After frogging I have accomplished my mission to get the heel I want on my toe-up socks for my personalized pattern. I decided to switch to my mini circular sock needles and just work on one sock at a time so I could get through my heel and make sure it would fit my foot. Check out my work:
So, now that I’ve mastered this thing, maybe I can be helpful to other people that usually knit cuff-down who want to design their own heels with gusset and heel flap on a toe-up sock. I warn you, though, that a lot of this reflects my personal opinion and preference so it may not apply to you.
- This generic pattern with charts and formulas could be very helpful. It’s where I began: view the pattern here and the chart here.
- Then, adapt your personalized sock to your needs. For example, I always use Judy’s Magic Cast-On so that’s how I cast on.
- Measure your row gauge so you know when to begin increasing for the gussets. For my gusset increases I used M1R and M1L. It’s also a good idea to use stitch markers to delineate where your original heel stitches are (you only work on those for the heel turn). To do the math for this first figure out how many gusset stitches you’ll be adding to the sock (see 4, below). For example, if you will be adding 28 gusset stitches and increase every other round, you will be knitting a total of 28*2 rounds, or 56 rounds. Divide the number of gusset rounds you’ll be knitting by the number of rows per inch your row gauge is. Following with my example’s numbers, if the row gauge is 13 rounds per inch, your gusset area of your sock will be 56 divided by 13 4.3 inches. Subtract that number from your desired total foot length (don’t forget that this foot length includes the turned heel). Start increasing your gussets when you reach this resulting number of inches on your sock’s foot. If you wish, you can also increase every round in the final half of your gusset area so you can do the math to account for that if you wish.
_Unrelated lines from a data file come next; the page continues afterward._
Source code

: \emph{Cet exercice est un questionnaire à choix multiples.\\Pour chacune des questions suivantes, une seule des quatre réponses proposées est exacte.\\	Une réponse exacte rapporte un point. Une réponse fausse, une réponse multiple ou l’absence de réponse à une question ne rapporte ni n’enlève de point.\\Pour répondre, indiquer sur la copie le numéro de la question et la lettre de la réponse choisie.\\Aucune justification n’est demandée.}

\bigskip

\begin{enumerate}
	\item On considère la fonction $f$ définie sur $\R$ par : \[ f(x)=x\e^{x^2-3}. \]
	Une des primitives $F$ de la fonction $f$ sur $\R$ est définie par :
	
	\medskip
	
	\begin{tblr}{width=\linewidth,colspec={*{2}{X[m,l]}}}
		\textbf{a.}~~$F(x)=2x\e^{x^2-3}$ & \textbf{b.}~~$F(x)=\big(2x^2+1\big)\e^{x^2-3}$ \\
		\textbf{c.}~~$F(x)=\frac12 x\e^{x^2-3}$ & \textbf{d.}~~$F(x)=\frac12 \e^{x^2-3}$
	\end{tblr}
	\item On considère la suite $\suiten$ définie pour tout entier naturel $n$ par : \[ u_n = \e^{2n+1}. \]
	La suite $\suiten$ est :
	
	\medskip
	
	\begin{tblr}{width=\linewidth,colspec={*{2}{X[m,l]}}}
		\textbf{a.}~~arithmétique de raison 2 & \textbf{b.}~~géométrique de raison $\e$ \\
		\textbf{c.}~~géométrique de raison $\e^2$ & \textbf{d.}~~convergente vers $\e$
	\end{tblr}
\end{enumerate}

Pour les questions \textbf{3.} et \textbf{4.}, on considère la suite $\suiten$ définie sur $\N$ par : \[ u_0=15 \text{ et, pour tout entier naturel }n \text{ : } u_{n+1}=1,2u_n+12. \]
- An increased gusset on a toe-up sock is much more stretchy than a picked up gusset on a cuff-down sock so keep in mind that you may need fewer gusset stitches. I typically need to pick up and knit a total of 40 gusset stitches (20 on each side of the sock) on a cuff-down sock (casting on 80 stitches with a gauge of 8 stitches per inch). For my gusset on my toe-up sock I only increased 36 and I could have got away with 32. Generally, the rule for gussets is that you need to add 1/2 the number of cast on stitches but for toe-up socks this isn’t necessarily true.
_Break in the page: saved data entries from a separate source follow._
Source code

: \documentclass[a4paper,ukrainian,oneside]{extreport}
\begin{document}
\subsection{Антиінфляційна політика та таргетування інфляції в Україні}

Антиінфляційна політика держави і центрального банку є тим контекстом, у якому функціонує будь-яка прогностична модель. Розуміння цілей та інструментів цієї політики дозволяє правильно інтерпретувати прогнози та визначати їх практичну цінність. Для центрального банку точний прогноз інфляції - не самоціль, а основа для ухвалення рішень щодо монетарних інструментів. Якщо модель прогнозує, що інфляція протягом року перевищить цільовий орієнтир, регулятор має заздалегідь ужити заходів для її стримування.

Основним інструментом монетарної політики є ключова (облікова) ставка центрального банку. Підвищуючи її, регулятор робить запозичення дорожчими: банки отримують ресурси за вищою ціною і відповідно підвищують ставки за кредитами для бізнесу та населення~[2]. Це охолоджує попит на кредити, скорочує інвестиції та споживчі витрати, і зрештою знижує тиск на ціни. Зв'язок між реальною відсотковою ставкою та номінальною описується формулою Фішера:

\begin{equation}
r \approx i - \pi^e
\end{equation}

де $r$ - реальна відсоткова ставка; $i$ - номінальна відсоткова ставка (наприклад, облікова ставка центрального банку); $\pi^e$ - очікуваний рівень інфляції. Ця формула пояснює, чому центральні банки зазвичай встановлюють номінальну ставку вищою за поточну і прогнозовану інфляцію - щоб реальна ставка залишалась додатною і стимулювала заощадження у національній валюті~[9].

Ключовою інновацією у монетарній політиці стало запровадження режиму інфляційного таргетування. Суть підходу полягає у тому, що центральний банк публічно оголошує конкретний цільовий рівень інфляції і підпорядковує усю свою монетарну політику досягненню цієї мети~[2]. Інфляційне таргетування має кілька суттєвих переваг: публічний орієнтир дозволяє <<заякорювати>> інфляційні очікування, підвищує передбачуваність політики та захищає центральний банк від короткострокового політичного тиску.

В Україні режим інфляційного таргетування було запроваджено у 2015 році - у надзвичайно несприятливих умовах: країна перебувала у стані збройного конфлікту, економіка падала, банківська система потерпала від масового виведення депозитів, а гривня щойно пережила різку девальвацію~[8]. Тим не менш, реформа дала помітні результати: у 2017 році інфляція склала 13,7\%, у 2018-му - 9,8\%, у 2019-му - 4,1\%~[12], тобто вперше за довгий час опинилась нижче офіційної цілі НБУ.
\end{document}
- To turn the heel you need to knit short rows. Typically, information in books and online instruct you to use wrap and turn short rows to do this. My personal opinion is that if you want a heel flap and gussets on your sock it’s because you want your socks not only to fit your foot well but also you want to make your socks live a longer life. Wrap and turn short rows on a heel will last a while, but they’re problematic and will wear out in less time than a heel knit on a cuff-down sock using the typical “decrease across the gap” type of heel turn. Also, with finer yarns (like sock yarns), the wrap and turn method is likely to leave little holes in the knitted fabric. My solution was to use German short rows. They’re sturdy and don’t leave little holes. They’re also very easy to do. If you want to learn how to knit them just use Google and pick a YouTube video you like. There are tons of tutorials for this.
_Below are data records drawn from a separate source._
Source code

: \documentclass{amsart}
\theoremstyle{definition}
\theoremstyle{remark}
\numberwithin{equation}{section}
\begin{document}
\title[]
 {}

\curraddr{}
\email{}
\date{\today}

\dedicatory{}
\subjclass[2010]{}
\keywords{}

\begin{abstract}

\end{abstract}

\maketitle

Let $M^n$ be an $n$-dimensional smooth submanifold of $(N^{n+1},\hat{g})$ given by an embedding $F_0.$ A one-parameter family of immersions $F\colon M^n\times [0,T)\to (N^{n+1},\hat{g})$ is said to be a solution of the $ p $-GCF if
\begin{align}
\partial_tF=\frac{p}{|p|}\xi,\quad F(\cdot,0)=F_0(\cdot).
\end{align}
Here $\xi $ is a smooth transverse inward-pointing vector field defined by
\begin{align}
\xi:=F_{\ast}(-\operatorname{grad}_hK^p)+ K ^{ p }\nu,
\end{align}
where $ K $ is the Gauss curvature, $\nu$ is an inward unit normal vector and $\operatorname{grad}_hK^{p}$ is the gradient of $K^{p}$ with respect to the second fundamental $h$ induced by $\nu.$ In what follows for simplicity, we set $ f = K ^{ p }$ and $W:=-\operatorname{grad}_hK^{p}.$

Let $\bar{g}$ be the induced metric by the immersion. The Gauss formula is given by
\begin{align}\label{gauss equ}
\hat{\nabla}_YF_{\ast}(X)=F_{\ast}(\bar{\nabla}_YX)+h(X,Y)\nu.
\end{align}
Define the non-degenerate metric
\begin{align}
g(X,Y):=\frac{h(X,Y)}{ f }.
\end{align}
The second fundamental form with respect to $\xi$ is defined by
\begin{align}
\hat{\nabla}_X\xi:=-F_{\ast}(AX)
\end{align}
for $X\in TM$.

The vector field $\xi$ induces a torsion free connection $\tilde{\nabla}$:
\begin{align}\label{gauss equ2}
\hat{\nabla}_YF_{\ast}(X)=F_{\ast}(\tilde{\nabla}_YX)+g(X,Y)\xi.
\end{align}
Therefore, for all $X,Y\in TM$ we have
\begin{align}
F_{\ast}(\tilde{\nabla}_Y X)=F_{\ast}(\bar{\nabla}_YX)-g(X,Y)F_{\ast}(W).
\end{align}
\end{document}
- I like to put a garter stitch border on my heel flap (knitting my socks in either direction). It’s 5 stitches wide. It adds interest to the flap and also keeps the slip-stitch ribbing (and also eye of partridge stitch) even, lovely, and stable.
- When you knit the flap you have to knit (and purl) the last stitch of each side of the flap together with a gusset stitch. Each time you turn your work you slip the first stitch.
I hope this is helpful to anyone who wants to try this out. It took me a little extra time to get my ideal heel onto my toe-up socks but I’m really glad I took the trouble to figure it out. My feet probably are too! And really, I’m very satisfied with myself today!